RETAILERS WERE accused of undermining the Little Red Tractor quality assurance scheme by Oxford Farming Conference delegate Mark Tripley of Leverhulme Farms.

He said they had been “very clever” at making sure such schemes do not take off.

But he did praise Waitrose for developing its own quality assurance standards and Asda-Walmart for their cost-plus scheme to guarantee minimum prices for vegetable growers.

The British Retail Consortium denied the accusations, saying that its members fully supported the LRT scheme.

“We will be working with Assured Farm Standards on its campaign to increase awareness of the initiative, so customers can make informed choices and decisions on what they buy,” said a spokesman.

Mr Tripley also called for a beefed-up environmental element to assurance schemes – the so-called little green trailer on the back of the red tractor.

“We need a website for assured food, to communicate what we‘re doing in terms of environmental standards to consumers,” he suggested.

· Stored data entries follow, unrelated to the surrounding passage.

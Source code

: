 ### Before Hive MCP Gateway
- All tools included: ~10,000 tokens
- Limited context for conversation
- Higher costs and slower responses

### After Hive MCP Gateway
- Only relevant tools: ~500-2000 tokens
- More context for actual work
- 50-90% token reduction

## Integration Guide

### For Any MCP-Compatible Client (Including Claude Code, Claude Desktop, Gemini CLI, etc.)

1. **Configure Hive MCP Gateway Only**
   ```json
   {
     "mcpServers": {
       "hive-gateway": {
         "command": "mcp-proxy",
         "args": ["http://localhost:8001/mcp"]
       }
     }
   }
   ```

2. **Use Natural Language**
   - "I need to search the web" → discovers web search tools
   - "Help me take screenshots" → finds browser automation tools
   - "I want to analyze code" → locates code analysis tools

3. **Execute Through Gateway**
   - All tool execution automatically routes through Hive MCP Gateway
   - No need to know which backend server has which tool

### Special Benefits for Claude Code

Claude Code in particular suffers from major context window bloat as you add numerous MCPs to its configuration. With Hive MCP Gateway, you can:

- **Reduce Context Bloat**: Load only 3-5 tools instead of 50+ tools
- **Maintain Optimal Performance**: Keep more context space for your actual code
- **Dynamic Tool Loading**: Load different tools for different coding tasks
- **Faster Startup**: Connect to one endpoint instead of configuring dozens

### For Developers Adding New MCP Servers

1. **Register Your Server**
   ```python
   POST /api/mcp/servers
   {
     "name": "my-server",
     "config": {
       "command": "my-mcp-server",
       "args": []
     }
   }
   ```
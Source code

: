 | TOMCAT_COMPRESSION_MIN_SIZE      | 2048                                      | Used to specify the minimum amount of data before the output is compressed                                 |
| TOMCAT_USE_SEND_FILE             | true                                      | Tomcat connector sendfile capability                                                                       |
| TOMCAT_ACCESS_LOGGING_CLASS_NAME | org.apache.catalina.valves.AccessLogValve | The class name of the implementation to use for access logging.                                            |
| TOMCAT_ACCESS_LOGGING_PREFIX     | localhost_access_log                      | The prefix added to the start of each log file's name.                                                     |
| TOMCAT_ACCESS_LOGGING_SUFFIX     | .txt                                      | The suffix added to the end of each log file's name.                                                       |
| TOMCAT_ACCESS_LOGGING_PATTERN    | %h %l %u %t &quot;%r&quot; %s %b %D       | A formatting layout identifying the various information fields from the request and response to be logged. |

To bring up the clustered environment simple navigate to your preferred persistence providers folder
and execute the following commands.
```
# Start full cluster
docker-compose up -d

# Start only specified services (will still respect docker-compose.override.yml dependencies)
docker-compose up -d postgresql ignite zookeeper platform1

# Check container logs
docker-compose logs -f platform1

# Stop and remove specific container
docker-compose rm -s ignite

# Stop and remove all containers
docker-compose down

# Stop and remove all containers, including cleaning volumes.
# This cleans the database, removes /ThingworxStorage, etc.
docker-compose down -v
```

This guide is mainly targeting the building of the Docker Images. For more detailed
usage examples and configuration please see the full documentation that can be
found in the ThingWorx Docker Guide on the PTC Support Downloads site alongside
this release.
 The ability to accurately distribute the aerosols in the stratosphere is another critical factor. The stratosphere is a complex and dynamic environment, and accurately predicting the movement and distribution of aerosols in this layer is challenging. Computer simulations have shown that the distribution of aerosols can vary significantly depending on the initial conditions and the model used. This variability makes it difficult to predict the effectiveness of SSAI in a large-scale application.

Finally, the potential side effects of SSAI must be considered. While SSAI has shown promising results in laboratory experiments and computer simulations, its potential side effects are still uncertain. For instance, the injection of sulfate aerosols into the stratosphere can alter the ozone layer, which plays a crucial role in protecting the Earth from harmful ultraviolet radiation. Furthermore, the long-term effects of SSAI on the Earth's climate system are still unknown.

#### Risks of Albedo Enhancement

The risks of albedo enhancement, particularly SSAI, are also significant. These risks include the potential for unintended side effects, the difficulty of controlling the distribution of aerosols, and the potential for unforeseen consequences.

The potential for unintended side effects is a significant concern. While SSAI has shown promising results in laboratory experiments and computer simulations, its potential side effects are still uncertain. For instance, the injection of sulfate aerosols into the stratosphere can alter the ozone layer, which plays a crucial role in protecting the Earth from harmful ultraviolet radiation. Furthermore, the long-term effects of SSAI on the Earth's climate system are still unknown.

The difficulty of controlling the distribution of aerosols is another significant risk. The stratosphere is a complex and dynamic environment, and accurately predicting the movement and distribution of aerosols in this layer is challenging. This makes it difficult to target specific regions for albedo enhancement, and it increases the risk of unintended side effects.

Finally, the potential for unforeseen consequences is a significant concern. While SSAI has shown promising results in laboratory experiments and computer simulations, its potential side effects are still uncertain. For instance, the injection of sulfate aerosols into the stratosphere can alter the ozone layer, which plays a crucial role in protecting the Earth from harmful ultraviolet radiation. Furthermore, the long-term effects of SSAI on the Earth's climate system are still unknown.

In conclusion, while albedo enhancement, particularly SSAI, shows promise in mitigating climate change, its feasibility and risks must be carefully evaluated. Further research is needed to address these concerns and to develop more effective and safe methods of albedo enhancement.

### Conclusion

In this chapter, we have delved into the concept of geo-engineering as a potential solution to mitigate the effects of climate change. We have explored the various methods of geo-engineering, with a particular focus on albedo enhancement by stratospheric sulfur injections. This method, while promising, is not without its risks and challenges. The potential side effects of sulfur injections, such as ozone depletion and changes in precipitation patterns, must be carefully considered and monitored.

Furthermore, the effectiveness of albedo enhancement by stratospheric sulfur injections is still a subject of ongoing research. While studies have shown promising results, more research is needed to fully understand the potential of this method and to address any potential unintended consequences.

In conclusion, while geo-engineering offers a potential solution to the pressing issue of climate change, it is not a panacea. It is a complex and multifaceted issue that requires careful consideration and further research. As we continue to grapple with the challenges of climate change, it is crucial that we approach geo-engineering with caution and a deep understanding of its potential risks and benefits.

Joanne Denney-Finch of the IGD also believes that consumers want to buy British food, but need to have the “virtues” of it explained to them by farmers in their own language.

“The shopper is not just motivated by price. There is a groundswell of support for British food out there, but don‘t kid yourselves: if you want to charge more for British food, you have to explain why.”

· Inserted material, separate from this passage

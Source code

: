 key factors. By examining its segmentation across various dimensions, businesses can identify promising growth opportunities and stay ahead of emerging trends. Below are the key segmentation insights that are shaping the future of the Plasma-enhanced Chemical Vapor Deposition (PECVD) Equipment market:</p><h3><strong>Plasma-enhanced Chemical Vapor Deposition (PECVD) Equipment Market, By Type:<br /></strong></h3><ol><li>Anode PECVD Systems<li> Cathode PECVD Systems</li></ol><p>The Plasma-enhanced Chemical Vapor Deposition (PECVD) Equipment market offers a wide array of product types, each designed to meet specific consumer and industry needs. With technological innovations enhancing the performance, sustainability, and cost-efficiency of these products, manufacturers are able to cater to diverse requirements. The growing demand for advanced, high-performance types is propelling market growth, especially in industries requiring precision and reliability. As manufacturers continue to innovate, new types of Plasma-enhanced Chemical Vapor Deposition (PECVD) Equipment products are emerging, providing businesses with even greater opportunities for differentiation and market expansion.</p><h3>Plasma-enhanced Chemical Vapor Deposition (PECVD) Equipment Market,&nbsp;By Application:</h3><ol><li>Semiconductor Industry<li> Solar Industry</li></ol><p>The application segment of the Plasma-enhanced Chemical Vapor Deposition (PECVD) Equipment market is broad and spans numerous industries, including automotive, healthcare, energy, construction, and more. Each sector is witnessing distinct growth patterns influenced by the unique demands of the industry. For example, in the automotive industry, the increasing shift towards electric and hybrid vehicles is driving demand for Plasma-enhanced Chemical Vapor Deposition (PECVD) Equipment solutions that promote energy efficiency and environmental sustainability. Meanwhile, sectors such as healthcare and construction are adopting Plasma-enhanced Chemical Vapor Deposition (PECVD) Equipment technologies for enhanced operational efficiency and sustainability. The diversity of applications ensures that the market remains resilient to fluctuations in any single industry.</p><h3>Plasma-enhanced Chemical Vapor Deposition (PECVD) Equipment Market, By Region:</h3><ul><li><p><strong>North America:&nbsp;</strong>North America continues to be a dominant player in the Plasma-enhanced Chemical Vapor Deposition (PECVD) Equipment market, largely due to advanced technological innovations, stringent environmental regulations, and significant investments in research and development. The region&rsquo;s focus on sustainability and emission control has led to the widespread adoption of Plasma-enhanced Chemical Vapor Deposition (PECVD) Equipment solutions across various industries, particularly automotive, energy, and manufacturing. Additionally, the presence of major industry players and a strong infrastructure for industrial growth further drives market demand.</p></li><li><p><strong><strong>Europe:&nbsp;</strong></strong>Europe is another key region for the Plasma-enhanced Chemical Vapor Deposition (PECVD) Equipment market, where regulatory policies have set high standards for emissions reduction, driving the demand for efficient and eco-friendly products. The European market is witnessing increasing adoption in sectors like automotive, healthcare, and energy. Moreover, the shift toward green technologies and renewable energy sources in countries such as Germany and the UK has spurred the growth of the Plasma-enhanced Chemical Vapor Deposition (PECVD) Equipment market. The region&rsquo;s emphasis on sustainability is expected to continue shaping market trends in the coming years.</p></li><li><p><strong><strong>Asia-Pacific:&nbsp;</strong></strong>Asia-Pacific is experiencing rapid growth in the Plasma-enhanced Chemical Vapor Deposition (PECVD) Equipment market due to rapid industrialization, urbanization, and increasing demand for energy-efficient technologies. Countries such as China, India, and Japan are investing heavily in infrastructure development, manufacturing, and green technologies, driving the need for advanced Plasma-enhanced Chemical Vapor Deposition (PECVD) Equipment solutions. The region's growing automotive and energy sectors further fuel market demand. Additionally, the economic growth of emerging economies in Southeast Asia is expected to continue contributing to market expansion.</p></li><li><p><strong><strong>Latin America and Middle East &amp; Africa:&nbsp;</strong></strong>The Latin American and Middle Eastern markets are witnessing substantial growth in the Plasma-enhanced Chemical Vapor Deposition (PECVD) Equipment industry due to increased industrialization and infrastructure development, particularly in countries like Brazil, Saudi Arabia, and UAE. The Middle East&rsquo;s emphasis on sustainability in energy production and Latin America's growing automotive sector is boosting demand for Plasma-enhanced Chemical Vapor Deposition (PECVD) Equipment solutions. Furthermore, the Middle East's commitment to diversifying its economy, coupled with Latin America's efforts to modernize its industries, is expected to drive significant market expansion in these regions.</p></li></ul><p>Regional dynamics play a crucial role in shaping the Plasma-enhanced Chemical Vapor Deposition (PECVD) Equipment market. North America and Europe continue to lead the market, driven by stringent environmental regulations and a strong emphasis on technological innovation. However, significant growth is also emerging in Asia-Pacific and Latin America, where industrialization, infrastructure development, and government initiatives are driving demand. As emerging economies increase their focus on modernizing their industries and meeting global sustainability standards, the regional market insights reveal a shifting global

Tim Bennett, president of the NFU, described the Little Red Tractor scheme as world class and yet to be bettered.

He told delegates “not to underestimate what British farmers have achieved by investing in assurance schemes”.

But he warned that labelling practices would have to be tightened up, lambasting current efforts as an “absolute disgrace” that “encouraged” operators to cheat.

“We have to offer consumers something more. But while the law allows labels to mislead consumers, how are we going to convince them?”